Cerveza. Beer is, of course, a favorite Spanish drink, ordered not by the pint but by the caña (small glass) or tubo (long glass). Beer, like most alcoholic drinks here, is rarely drunk without some type of nibble on the side, be it a free bowl of nuts, olives, popcorn, crisps, or a larger plate of tapas. Some of the most popular Spanish brands include Estrella Damm, Moritz, San Miguel, Cruzcampo, Alhambra, and Mahou.
Clara. For a truly refreshing type of beer in the heat of summer, ask for a clara – a beer mixed with lemon juice, similar to a shandy. Many bars around the country will have claras already pre-mixed on tap.

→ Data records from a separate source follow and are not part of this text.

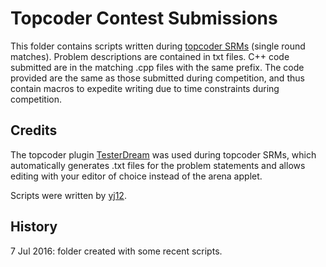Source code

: # Topcoder Contest Submissions
This folder contains scripts written during [topcoder SRMs](https://www.topcoder.com/member-onboarding/competing-in-an-algorithm-match-srm/) (single round matches). Problem descriptions are contained in txt files. C++ code submitted are in the matching .cpp files with the same prefix. The code provided are the same as those submitted during competition, and thus contain macros to expedite writing due to time constraints during competition.

## Credits
The topcoder plugin [TesterDream](http://fusharblog.com/apps/testerdream/) was used during topcoder SRMs, which automatically generates .txt files for the problem statements and allows editing with your editor of choice instead of the arena applet.

Scripts were written by [yj12](https://www.topcoder.com/members/yj12/details/?track=DATA_SCIENCE&subTrack=SRM).

## History
7 Jul 2016: folder created with some recent scripts.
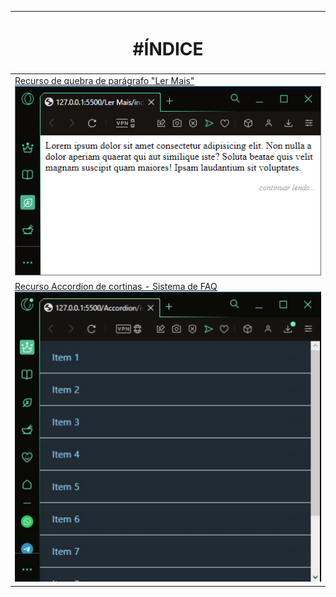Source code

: 
| <h1 align="center">#ÍNDICE</h1> |
| ------- |
|<a href="https://github.com/aylmerbolzan/Short-Tips/tree/master/Ler%20Mais">Recurso de quebra de parágrafo "Ler Mais"</a> <br><a href="https://github.com/aylmerbolzan/Short-Tips/tree/master/Ler%20Mais"><img src="https://raw.githubusercontent.com/aylmerbolzan/Short-Tips/master/assets/lermais.gif"></a>|
|<a href="https://github.com/aylmerbolzan/Short-Tips/tree/master/Accordion">Recurso Accordion de cortinas  - Sistema de FAQ</a> <br><a href="https://github.com/aylmerbolzan/Short-Tips/tree/master/Accordion"><img src="https://raw.githubusercontent.com/aylmerbolzan/Short-Tips/master/assets/accordion.gif"></a>|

Sherry (Vino de Jerez). Your best bet for sampling Andalusia's famed fortified wine is to go to its home base. Sherry comes from the city of Jerez in Andalusia. In fact, it's called sherry because the Arabic name for Jerez is Sherish, and the town is packed with tabancos, or small bars where you can sample glasses of sherry, refill your own bottles, graze on tapas, and even catch live flamenco shows.
Cava. While the French have champagne, the Spanish have cava, a sparkling wine made using the exact same process as its French counterpart. Even better? Cava retails at a fraction of the price of champagne. Most cavas are made in Catalonia, located in northeastern Spain. European Union protections forbid cava from being labeled Champagne, but Spaniards still colloquially refer to the bubbly as champaña or xampany (in Catalonia).
Wine. Spain has been producing wine for nearly 2,000 years, which means you'll find a variety of bottles at all price points. Two wine regions stand out: La Rioja is famous for red wines, especially tempranillos, while Ribera del Duero produces many of the country's luxury vintages.
Rebujito. Most common in Andalusia, rebujito is a kind of cocktail that mixes sherry with a soft drink such as Sprite. It is often found in Seville and Jerez de la Frontera around the Sherry Triangle, and is typically drunk around Seville’s Feria de Abril and Jerez’s Feira de Caballo (horse fair).